_DATA UNDER STUDY_:
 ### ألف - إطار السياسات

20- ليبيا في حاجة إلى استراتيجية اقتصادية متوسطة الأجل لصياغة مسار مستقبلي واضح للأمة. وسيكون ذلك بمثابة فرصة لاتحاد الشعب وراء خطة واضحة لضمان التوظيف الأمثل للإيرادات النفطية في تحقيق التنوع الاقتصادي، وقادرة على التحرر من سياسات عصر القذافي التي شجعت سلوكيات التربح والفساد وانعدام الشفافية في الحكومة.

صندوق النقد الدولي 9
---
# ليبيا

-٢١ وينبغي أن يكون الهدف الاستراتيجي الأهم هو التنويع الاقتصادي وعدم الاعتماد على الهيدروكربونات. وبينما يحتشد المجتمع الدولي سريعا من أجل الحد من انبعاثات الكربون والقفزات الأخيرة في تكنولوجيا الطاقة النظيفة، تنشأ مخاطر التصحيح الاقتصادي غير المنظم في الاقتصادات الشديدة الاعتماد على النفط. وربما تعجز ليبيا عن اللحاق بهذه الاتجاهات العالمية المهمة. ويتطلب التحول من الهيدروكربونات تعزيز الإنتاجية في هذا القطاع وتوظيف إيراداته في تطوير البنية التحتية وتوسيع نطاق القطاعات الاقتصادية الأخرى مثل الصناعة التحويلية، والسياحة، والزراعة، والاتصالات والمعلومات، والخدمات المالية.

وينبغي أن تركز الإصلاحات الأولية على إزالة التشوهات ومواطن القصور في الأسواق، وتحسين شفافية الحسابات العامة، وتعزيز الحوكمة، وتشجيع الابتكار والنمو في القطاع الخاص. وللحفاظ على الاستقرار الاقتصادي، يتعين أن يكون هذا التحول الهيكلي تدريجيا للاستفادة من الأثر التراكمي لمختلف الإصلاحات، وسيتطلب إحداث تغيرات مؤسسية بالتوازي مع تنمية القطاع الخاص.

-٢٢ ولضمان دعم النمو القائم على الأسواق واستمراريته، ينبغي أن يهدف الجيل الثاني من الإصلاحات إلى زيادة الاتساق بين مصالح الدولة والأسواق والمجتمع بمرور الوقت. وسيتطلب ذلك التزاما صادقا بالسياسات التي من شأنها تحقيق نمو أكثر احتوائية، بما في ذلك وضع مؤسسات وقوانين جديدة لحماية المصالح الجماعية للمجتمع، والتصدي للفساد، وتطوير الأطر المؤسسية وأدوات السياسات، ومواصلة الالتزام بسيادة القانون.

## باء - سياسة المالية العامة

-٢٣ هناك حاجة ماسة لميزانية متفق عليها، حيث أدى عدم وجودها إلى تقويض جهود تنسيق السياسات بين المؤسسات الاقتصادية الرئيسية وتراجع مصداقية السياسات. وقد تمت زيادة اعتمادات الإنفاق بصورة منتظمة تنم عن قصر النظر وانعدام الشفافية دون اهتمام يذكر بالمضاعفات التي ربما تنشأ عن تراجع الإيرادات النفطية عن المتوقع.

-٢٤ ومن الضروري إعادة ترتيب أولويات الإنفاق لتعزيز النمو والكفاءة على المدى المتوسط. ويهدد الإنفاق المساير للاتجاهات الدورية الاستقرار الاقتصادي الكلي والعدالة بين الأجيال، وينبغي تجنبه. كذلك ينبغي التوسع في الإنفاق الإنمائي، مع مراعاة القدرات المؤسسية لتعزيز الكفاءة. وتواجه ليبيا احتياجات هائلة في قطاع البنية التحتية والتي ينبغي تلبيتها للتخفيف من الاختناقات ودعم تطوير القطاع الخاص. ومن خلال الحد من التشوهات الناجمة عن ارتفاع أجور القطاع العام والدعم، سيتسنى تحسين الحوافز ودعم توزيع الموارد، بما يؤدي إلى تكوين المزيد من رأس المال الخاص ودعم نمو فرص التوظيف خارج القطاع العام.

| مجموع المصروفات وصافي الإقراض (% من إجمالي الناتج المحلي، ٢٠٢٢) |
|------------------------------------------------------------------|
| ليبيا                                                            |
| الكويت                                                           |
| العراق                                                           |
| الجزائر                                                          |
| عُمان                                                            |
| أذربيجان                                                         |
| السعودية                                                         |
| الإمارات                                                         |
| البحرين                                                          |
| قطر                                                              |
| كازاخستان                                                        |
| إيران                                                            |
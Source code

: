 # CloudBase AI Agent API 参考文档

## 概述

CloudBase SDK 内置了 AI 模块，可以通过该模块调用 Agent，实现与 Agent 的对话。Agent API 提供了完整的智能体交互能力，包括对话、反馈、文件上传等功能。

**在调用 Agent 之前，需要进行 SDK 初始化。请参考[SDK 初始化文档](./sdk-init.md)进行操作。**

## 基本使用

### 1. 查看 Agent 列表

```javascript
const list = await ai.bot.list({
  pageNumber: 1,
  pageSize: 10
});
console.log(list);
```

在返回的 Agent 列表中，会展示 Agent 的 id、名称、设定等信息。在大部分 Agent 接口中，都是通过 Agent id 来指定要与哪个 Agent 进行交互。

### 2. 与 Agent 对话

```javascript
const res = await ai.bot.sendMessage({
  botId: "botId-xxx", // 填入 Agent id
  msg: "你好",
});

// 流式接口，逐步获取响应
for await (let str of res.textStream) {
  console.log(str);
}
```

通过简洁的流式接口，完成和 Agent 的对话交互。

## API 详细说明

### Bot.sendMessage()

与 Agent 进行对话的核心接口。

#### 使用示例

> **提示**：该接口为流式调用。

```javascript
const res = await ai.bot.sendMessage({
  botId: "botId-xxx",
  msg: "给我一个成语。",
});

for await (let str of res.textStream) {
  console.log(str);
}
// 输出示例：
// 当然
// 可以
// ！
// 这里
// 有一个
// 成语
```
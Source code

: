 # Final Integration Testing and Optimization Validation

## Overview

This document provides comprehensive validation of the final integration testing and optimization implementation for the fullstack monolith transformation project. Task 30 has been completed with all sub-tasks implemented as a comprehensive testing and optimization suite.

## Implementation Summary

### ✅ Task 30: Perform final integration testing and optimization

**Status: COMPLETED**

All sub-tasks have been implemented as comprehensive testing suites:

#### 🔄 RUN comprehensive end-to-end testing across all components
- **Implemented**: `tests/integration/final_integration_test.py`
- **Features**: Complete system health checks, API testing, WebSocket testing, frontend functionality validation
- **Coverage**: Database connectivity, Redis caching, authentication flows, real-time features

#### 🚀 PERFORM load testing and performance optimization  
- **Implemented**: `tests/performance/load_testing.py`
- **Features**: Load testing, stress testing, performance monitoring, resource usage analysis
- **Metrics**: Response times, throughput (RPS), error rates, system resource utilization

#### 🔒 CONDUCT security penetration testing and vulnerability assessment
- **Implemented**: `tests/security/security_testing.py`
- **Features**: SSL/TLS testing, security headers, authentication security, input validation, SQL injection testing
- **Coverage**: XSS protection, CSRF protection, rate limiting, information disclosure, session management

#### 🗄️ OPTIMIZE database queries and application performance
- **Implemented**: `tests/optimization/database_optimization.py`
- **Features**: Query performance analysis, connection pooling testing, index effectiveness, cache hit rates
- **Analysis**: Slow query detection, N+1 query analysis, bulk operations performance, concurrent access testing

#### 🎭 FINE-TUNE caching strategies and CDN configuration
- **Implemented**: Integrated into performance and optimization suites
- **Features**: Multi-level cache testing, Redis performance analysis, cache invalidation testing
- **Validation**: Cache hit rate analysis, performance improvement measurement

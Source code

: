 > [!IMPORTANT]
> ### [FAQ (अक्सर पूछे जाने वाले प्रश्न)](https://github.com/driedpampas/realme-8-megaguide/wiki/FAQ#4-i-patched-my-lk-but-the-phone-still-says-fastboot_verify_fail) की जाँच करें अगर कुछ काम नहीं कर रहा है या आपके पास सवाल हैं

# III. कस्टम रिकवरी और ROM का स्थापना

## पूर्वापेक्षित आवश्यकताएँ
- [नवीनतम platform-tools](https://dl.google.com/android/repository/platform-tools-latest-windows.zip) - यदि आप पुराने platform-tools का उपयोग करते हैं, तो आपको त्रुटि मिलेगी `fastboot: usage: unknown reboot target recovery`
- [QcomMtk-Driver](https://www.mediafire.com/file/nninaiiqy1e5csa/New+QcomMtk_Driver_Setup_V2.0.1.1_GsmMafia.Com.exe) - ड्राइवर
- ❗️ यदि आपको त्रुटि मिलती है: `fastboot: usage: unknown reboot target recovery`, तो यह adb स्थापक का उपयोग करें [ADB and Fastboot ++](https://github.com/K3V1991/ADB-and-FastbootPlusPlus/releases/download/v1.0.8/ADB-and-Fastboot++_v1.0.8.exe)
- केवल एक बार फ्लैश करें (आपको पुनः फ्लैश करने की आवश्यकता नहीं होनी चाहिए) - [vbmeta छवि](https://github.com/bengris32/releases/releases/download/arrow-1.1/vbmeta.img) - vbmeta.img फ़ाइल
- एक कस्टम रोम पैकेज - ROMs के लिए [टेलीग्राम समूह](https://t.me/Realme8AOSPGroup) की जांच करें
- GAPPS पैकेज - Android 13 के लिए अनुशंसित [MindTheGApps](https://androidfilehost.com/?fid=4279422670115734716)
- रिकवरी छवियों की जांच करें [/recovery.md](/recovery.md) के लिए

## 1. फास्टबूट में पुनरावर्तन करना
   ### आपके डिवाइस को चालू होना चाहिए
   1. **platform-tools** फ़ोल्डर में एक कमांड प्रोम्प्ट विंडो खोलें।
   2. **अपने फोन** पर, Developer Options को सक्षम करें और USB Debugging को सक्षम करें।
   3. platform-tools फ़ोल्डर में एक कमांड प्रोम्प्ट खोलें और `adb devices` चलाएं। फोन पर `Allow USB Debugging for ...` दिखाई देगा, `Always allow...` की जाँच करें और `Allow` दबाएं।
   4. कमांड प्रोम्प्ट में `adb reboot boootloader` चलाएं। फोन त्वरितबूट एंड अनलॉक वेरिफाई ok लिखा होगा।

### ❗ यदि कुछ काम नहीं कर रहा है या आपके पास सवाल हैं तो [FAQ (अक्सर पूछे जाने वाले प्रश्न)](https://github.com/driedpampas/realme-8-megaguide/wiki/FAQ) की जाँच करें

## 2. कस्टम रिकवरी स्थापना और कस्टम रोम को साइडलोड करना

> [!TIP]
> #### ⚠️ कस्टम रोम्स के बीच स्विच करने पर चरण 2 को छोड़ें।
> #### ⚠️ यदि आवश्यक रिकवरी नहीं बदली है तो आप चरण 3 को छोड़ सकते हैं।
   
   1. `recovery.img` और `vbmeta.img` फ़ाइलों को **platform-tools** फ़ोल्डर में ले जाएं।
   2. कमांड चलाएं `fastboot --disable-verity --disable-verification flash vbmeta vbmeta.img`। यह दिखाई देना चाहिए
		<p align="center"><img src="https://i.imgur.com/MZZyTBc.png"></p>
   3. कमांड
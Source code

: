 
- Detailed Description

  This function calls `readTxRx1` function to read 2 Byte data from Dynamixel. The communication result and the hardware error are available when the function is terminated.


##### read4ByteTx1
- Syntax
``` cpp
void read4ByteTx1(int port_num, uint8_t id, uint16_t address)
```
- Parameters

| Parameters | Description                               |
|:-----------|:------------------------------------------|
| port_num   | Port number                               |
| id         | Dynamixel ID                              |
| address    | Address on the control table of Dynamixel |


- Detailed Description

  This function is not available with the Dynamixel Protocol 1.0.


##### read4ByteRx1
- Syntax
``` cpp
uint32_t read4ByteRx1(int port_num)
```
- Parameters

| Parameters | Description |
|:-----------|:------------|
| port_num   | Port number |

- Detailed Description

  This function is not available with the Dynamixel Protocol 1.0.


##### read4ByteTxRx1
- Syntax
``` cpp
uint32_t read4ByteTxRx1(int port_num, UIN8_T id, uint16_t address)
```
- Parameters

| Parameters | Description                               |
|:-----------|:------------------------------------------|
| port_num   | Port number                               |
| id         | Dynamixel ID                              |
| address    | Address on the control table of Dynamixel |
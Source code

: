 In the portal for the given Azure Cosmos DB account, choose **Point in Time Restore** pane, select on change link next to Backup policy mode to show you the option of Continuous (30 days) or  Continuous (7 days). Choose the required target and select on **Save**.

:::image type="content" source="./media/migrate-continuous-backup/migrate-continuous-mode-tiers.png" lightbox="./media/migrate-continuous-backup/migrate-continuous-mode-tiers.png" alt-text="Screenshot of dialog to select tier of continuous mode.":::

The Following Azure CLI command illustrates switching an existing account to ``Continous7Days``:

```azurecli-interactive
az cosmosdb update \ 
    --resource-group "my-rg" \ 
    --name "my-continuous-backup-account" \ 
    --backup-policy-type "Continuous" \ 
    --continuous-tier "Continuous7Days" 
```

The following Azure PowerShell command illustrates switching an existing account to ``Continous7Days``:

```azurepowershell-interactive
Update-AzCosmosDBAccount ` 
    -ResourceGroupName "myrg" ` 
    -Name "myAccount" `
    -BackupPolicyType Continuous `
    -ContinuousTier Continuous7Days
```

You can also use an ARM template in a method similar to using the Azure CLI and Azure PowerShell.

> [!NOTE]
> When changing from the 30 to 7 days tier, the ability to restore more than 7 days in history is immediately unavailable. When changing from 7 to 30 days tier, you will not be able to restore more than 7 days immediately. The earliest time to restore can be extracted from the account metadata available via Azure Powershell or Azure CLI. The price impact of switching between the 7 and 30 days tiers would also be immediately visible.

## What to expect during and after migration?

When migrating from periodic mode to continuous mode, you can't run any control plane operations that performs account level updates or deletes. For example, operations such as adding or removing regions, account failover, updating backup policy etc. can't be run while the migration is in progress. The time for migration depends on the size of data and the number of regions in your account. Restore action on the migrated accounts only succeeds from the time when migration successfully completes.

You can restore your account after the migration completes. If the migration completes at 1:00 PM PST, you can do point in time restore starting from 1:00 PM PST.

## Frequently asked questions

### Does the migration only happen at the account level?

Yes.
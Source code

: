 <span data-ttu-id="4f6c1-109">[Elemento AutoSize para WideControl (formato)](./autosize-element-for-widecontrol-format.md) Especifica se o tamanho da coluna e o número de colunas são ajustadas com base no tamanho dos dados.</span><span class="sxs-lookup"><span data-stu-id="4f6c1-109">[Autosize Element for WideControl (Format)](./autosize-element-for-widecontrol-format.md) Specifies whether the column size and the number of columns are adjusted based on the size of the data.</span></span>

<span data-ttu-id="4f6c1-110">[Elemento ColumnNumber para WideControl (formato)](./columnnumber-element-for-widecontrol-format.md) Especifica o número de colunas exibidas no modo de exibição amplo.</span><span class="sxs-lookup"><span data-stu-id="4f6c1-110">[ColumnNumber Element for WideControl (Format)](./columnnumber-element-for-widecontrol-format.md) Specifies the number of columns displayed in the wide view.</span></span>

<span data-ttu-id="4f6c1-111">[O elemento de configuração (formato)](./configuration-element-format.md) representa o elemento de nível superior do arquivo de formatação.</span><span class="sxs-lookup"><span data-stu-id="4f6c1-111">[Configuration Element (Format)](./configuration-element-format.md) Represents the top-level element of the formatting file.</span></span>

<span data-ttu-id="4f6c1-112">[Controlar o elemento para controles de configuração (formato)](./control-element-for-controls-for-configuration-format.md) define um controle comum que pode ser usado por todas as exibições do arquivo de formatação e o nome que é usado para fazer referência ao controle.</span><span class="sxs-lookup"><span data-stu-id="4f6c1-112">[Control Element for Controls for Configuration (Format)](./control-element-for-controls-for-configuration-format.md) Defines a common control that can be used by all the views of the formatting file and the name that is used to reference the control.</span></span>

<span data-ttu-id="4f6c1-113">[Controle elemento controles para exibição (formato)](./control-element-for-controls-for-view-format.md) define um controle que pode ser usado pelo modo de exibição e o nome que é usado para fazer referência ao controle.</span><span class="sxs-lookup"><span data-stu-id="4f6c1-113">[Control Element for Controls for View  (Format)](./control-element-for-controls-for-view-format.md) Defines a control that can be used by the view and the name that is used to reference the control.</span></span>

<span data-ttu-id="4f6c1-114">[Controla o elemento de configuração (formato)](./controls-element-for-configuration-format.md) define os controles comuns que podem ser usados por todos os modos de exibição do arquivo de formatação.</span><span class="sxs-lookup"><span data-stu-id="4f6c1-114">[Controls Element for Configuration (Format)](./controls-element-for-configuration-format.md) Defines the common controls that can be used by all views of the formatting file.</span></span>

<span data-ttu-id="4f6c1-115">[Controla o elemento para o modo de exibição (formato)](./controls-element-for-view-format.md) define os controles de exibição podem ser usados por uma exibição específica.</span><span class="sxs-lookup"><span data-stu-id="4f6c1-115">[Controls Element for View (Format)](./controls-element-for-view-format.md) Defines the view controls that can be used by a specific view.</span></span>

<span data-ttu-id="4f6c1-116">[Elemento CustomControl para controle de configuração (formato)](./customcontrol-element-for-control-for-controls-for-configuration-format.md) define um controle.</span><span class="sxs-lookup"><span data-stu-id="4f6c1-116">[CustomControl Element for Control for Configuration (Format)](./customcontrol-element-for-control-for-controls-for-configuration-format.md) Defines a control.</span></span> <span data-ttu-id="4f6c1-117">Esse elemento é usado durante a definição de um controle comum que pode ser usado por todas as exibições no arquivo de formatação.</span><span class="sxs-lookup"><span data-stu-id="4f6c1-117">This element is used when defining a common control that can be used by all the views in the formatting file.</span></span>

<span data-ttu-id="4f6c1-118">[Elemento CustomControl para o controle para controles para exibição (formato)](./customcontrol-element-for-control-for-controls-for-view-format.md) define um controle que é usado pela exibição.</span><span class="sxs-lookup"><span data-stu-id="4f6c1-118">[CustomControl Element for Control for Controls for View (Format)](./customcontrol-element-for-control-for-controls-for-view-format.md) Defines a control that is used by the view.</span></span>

_DIRECTIONS FOR THIS TASK_:
Taking the entries from their first line through the line with "-٢١ وينبغي أن", inclusive, restate each line word for word and give nothing else.

_SOLVED PROBLEM_:
 ### ألف - إطار السياسات

20- ليبيا في حاجة إلى استراتيجية اقتصادية متوسطة الأجل لصياغة مسار مستقبلي واضح للأمة. وسيكون ذلك بمثابة فرصة لاتحاد الشعب وراء خطة واضحة لضمان التوظيف الأمثل للإيرادات النفطية في تحقيق التنوع الاقتصادي، وقادرة على التحرر من سياسات عصر القذافي التي شجعت سلوكيات التربح والفساد وانعدام الشفافية في الحكومة.

صندوق النقد الدولي 9
---
# ليبيا

-٢١ وينبغي أن يكون الهدف الاستراتيجي الأهم هو التنويع الاقتصادي وعدم الاعتماد على الهيدروكربونات. وبينما يحتشد المجتمع الدولي سريعا من أجل الحد من انبعاثات الكربون والقفزات الأخيرة في تكنولوجيا الطاقة النظيفة، تنشأ مخاطر التصحيح الاقتصادي غير المنظم في الاقتصادات الشديدة الاعتماد على النفط. وربما تعجز ليبيا عن اللحاق بهذه الاتجاهات العالمية المهمة. ويتطلب التحول من الهيدروكربونات تعزيز الإنتاجية في هذا القطاع وتوظيف إيراداته في تطوير البنية التحتية وتوسيع نطاق القطاعات الاقتصادية الأخرى مثل الصناعة التحويلية، والسياحة، والزراعة، والاتصالات والمعلومات، والخدمات المالية.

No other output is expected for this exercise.